I've been attempting to stream data from the below api and finding very little success.
https://dev.socrata.com/foundry/data.cityofchicago.org/8v9j-bter
main.py script
#install main packages
!pip install sodapy
import pandas as pd
from sodapy import Socrata
from google.datalab import Context
#put into dataframe
client = Socrata("data.cityofchicago.org", None)
results = client.get("8v9j-bter", limit=2000)

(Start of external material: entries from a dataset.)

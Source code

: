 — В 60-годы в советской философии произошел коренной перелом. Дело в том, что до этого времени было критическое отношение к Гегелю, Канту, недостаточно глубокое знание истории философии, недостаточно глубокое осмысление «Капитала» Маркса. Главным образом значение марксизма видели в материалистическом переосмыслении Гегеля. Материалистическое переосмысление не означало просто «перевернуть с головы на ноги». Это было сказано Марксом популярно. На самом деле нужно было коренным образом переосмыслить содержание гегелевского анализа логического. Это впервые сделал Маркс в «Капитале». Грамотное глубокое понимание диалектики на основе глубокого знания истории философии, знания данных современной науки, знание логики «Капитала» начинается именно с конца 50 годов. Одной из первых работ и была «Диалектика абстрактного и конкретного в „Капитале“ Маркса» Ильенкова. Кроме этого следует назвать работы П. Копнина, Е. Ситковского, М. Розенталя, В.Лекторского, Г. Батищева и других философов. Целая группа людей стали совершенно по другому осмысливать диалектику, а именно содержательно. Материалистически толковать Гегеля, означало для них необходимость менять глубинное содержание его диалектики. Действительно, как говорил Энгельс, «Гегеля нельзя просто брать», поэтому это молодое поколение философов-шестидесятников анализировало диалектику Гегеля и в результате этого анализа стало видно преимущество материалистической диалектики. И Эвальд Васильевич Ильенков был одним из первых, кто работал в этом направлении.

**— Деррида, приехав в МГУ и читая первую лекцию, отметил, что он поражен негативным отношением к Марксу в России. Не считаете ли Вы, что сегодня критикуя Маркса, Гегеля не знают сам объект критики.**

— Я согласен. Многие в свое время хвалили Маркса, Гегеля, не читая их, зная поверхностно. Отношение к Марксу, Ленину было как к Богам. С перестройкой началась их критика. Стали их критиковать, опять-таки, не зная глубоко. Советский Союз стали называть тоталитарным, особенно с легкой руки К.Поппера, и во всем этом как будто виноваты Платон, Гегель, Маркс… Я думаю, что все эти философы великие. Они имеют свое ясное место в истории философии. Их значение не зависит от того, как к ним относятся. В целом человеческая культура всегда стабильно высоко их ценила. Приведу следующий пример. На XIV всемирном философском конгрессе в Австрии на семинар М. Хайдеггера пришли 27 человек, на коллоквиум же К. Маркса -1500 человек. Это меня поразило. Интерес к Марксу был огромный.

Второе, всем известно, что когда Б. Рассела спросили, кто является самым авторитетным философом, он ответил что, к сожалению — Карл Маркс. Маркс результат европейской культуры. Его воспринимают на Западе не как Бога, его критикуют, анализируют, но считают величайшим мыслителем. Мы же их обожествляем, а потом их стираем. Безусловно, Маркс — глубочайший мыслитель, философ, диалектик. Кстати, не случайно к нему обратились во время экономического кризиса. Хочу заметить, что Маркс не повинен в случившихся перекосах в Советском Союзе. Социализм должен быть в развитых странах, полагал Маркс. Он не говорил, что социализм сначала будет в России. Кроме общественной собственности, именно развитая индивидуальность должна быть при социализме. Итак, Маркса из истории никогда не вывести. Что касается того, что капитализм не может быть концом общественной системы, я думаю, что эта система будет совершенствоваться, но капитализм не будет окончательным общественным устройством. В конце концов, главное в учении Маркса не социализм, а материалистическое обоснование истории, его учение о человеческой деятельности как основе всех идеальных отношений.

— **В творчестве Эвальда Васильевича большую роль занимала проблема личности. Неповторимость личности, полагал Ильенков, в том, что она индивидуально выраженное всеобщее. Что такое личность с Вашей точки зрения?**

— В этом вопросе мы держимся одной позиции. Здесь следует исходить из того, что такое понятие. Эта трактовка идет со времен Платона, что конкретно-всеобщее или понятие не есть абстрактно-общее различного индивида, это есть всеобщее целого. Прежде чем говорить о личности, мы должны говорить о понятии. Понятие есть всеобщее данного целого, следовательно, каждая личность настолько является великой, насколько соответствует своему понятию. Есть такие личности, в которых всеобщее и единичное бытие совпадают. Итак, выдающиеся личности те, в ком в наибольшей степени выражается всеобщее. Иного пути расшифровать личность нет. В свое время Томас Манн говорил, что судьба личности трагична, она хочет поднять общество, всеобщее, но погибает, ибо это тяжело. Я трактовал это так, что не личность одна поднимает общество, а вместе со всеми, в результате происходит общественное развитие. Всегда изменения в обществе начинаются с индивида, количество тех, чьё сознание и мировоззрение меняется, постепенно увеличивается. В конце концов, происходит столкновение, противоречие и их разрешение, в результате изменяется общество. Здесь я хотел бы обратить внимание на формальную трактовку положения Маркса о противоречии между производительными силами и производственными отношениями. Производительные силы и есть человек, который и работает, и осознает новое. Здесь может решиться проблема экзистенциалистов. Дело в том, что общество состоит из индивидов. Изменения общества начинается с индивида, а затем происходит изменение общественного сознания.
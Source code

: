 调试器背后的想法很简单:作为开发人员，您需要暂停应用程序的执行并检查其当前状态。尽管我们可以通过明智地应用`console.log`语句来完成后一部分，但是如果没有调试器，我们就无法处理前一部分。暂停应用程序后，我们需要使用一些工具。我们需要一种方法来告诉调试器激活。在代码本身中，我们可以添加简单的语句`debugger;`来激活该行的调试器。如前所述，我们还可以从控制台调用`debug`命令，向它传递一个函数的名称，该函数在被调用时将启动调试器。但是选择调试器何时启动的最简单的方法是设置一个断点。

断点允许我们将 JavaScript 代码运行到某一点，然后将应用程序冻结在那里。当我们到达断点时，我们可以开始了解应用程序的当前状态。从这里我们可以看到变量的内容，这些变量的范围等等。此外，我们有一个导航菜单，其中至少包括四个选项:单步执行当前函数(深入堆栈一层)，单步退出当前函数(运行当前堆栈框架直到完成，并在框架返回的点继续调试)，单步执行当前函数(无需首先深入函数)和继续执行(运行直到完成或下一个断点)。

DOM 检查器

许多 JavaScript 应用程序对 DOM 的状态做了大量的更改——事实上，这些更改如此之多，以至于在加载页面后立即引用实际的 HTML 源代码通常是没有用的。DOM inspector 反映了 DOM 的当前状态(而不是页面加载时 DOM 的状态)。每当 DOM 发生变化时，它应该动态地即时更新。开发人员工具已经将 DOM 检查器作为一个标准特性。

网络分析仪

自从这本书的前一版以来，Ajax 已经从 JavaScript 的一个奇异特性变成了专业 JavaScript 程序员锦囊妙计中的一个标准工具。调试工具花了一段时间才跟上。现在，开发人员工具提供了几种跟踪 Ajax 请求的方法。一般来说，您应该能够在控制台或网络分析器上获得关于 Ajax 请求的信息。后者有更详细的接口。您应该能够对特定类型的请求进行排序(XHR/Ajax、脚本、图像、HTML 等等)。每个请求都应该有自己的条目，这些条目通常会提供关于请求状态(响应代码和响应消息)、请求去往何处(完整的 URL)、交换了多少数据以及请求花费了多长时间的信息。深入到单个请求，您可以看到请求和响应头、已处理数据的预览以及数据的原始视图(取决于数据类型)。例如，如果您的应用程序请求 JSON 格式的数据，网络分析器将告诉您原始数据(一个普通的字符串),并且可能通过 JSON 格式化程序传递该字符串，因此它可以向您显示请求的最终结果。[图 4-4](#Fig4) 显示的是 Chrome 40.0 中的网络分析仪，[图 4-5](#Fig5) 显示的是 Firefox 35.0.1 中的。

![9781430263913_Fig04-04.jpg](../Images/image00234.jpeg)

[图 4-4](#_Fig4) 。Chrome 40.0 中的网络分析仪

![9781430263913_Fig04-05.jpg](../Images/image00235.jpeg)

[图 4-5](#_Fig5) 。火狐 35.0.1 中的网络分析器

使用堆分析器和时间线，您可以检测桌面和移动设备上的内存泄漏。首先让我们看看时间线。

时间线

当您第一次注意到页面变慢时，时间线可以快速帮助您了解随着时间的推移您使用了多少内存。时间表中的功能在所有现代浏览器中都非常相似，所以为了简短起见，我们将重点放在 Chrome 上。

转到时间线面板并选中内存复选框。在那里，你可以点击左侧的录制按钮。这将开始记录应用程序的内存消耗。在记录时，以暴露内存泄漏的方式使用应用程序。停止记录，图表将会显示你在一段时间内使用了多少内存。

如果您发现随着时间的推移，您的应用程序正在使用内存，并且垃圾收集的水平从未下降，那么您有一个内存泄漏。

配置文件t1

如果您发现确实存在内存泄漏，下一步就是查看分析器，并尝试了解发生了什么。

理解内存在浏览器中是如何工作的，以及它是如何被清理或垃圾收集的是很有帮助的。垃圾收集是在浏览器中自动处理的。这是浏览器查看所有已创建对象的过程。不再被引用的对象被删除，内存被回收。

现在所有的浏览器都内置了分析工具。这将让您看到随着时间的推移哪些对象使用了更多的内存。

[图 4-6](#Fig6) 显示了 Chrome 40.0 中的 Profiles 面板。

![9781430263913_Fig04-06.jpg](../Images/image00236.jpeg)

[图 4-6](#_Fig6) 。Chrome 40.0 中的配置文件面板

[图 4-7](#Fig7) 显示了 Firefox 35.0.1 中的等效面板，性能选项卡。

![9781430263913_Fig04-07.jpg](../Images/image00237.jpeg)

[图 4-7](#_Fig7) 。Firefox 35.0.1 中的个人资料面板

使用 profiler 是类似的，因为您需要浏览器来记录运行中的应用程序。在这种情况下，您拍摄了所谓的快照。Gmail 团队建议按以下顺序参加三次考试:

results_df = pd.DataFrame.from_records(results)
#flow into BigQuery
results_df.to_gbq('chicago_traffic.demo_data', Context.default().project_id,
chunksize=2000, verbose=True, if_exists='append')
App.yaml script
runtime: python27
api_version: 1
threadsafe: true
handlers:
- url: /.*
script: main.app
cron.yaml script
cron:
- description: "append traffic data"
url: /.*
target: main
schedule: every 1 mins
retry_parameters:
min_backoff_seconds: 2.5
max_doublings: 5
requirements.txt
pandas==0.22.0
sodapy==1.4.6
datalab==1.1.2
google-api-python-client
With the app.yaml you are using you would be deploying in App Engine Standard Enviroment. When you use the Standard Enviroment you can use any of these built-in third party libraries by adding them to your app.yaml file or you can use any other third-party library by following the steps in this link.
The problem here is that as stated in the previous link I shared:
You can use third-party libraries that are pure Python code with no C extensions,
The pandas library has parts of its code written in C (https://pandas.pydata.org/#library-highlights How to solve import error for pandas? ), therefore in order to use Pandas you would need to use the App Engine Flexible Environment.

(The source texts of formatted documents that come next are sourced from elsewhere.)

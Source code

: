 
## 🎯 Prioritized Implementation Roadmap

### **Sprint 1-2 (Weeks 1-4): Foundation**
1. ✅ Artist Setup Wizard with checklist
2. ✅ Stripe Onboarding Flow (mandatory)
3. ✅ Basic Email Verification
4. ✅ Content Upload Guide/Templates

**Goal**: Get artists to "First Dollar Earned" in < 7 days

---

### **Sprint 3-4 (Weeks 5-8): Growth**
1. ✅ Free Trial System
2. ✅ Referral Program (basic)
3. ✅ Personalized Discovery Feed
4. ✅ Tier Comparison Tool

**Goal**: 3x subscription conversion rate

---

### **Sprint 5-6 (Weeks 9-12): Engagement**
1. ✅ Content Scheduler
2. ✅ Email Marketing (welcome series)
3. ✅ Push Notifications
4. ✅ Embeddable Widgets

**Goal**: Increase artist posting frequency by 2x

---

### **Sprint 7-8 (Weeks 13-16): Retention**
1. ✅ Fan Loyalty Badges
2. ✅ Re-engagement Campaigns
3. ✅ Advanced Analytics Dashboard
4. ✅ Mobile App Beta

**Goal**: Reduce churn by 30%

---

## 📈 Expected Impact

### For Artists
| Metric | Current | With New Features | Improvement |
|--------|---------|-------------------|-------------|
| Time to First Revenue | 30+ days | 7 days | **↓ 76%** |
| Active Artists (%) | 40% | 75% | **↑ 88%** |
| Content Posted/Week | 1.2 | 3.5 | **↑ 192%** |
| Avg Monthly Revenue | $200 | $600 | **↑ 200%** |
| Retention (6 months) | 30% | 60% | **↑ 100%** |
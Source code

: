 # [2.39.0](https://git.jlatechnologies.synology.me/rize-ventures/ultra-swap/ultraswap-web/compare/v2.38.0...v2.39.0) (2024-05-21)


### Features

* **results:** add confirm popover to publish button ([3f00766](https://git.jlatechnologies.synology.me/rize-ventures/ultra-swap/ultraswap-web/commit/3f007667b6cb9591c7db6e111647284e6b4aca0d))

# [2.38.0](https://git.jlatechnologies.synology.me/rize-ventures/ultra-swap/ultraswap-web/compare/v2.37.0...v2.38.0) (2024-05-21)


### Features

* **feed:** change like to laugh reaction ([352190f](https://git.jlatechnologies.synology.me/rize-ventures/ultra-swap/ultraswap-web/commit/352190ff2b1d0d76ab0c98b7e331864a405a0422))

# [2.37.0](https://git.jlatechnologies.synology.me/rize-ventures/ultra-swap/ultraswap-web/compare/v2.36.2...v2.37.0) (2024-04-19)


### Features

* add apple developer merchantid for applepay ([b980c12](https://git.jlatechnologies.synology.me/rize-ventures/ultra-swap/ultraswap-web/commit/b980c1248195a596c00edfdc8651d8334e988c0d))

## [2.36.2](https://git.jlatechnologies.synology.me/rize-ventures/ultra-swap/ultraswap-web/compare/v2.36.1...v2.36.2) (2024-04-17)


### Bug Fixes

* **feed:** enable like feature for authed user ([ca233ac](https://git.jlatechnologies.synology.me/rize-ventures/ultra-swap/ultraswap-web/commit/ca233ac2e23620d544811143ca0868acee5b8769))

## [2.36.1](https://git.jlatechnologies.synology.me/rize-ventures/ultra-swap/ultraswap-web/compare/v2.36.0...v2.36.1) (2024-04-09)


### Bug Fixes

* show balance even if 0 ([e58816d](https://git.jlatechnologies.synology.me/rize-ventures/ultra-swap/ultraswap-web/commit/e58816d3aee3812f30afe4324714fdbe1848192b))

You’d need to do some modifications in your files in order for your deploy to run. Follow these links to adapt your files to the flexible environment:
!pip install sodapy makes use of the magic command !, which is something exclusive from some Notebooks environments. You cannot add that line to your main.py file. This operation (pip install sodapy) will be run during the Deployment of the App because you are adding sodapy==1.4.6 to your requirements.txt file.
Instead of adding the Context.default().project_id, you should be able to just add your project_id as a str. When running inside the App Engine Flex authorization shouldn't be an issue. If you want to run it in local remember to use a service account with the right permissions.